[Your task]:
Once the line with "n(x_1+x_2) - 2mn \]" is found in the entries below, repeat it and each following line exactly, up to and including the line with "(x_1y_2+x_2y_1) E(P, P) \\". Add no other lines.

┄┄┄┄┄┄

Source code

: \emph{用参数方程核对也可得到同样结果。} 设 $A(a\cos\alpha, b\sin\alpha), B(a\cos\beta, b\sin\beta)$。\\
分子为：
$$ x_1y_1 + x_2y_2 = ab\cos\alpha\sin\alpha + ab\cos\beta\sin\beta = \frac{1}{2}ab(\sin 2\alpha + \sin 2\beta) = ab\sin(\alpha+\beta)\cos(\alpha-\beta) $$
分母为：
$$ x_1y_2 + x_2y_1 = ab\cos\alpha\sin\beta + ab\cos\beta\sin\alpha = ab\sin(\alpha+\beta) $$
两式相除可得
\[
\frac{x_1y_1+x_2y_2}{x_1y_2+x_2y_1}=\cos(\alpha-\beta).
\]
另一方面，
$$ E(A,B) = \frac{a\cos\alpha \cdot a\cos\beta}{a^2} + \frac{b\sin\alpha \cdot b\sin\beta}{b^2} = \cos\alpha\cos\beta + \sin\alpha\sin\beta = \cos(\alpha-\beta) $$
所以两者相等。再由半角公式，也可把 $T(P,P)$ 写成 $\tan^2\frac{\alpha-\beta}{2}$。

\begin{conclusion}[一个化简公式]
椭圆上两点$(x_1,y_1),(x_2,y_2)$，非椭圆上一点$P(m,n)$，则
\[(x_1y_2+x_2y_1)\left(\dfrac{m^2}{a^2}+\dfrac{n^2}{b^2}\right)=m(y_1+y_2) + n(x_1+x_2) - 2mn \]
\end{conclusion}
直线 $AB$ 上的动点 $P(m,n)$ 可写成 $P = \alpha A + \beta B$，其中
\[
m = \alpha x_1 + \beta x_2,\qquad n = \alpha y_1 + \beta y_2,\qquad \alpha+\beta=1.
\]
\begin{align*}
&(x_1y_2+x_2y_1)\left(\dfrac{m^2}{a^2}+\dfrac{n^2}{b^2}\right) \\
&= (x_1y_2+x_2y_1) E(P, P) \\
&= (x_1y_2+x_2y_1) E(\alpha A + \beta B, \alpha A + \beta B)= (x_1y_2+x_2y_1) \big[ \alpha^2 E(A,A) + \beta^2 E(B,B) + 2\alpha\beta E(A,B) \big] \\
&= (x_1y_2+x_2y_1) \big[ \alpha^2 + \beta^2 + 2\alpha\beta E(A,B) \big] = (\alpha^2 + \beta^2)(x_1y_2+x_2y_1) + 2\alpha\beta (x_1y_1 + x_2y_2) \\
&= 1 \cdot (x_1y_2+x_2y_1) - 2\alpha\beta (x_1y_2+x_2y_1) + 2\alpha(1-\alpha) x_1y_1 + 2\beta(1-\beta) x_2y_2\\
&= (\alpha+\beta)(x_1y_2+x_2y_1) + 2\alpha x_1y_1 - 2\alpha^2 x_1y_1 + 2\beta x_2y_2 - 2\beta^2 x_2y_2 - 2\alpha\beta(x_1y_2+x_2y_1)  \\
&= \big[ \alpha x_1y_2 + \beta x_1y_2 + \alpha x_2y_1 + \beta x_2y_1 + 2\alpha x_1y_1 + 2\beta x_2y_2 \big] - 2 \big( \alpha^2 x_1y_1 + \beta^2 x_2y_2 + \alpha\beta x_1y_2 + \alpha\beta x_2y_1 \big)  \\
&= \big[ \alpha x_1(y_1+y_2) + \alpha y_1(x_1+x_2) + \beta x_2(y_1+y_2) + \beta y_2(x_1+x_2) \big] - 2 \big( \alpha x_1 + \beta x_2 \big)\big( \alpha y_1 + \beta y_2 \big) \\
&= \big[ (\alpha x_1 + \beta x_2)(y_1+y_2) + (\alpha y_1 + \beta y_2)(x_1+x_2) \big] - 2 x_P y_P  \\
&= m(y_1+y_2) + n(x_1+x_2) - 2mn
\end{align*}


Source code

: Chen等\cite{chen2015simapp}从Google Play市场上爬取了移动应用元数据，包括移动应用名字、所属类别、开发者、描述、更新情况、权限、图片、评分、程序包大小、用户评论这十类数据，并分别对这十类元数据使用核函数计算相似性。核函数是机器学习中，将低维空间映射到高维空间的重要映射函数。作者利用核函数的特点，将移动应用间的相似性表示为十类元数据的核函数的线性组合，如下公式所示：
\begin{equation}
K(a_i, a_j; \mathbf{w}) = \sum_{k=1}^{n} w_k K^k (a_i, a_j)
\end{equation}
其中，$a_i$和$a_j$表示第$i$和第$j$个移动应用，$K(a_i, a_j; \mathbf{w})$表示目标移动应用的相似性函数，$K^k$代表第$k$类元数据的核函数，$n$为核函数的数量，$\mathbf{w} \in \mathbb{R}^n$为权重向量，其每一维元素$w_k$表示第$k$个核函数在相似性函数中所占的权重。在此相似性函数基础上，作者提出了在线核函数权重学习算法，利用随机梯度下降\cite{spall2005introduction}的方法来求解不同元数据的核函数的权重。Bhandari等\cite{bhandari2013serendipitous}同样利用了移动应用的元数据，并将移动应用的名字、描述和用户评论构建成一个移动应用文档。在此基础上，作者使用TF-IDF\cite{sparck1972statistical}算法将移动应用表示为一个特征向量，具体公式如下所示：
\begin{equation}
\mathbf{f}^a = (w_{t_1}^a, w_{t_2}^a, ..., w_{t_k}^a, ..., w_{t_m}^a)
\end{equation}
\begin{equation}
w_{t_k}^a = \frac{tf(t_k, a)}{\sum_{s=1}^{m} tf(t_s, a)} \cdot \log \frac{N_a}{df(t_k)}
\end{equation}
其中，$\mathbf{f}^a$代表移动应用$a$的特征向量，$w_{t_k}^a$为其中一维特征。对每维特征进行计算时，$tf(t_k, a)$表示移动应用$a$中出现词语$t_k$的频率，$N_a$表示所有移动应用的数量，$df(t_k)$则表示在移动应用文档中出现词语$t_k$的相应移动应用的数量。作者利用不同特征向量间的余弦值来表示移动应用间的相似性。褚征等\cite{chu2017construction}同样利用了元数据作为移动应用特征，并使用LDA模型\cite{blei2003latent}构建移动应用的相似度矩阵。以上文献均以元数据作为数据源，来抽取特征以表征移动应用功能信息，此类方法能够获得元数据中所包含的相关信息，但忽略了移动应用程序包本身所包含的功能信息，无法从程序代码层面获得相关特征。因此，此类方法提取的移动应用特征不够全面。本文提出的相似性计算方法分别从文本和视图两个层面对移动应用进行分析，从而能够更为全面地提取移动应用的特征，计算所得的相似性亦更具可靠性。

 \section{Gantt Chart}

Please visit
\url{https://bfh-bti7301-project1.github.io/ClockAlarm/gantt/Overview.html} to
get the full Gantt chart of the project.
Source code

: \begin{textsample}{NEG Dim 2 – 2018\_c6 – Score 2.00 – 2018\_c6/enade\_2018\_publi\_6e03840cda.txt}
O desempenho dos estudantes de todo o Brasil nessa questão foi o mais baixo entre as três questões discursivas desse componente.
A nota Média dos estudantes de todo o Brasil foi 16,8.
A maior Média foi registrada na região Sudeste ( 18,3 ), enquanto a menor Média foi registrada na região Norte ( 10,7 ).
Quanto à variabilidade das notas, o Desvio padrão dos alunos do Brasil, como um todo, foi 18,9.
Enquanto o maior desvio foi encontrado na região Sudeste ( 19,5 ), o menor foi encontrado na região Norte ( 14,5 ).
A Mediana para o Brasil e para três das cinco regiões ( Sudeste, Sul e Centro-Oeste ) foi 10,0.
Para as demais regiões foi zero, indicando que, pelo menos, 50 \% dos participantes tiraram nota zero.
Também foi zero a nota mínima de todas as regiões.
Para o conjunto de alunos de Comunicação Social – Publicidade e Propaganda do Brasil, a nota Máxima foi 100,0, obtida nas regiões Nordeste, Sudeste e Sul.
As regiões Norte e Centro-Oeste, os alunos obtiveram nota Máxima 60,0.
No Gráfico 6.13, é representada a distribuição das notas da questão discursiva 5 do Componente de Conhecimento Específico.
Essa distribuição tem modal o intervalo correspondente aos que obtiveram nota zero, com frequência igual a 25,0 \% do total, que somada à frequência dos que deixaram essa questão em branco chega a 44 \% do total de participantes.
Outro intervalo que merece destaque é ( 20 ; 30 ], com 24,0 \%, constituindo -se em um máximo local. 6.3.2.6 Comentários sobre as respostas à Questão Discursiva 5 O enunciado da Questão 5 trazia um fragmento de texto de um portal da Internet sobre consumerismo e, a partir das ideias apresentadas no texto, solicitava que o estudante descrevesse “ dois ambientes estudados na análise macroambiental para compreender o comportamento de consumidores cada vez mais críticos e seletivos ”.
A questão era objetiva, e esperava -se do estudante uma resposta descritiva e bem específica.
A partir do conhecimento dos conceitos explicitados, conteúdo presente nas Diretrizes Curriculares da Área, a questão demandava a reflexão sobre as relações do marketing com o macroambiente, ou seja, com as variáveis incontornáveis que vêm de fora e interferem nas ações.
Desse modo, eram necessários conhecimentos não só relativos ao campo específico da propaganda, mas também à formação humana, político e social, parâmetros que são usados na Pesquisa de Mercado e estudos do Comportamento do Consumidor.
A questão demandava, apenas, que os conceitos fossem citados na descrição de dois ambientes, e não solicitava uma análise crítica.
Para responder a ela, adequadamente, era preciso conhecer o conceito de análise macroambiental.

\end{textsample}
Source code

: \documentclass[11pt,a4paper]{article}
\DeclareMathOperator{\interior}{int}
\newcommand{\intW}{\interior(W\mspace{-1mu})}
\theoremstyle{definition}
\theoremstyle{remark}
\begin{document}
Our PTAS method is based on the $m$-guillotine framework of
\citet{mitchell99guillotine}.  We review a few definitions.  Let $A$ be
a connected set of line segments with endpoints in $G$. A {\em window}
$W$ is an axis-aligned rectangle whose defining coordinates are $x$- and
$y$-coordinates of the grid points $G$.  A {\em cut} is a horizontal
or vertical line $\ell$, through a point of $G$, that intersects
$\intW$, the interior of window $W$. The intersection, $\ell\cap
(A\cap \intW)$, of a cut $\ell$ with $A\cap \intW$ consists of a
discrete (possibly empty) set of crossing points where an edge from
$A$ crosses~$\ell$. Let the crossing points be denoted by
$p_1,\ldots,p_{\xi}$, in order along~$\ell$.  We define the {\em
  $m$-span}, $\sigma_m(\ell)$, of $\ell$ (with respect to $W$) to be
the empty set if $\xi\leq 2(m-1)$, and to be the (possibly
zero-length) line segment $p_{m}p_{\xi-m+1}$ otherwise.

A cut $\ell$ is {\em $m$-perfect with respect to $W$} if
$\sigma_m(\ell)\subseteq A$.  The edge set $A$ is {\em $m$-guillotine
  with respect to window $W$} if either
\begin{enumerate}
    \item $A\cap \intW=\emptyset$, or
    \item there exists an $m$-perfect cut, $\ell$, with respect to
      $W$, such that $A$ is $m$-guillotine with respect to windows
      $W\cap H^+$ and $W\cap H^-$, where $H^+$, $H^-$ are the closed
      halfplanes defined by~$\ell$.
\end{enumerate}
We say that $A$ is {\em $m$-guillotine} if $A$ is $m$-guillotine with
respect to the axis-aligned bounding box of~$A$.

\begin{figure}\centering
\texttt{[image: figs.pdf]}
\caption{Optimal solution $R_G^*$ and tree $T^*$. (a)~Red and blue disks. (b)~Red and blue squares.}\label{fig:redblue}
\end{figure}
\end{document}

┄┄┄┄┄┄

[Your response]:
\[(x_1y_2+x_2y_1)\left(\dfrac{m^2}{a^2}+\dfrac{n^2}{b^2}\right)=m(y_1+y_2) + n(x_1+x_2) - 2mn \]
\end{conclusion}
直线 $AB$ 上的动点 $P(m,n)$ 可写成 $P = \alpha A + \beta B$，其中
\[
m = \alpha x_1 + \beta x_2,\qquad n = \alpha y_1 + \beta y_2,\qquad \alpha+\beta=1.
\]
\begin{align*}
&(x_1y_2+x_2y_1)\left(\dfrac{m^2}{a^2}+\dfrac{n^2}{b^2}\right) \\
&= (x_1y_2+x_2y_1) E(P, P) \\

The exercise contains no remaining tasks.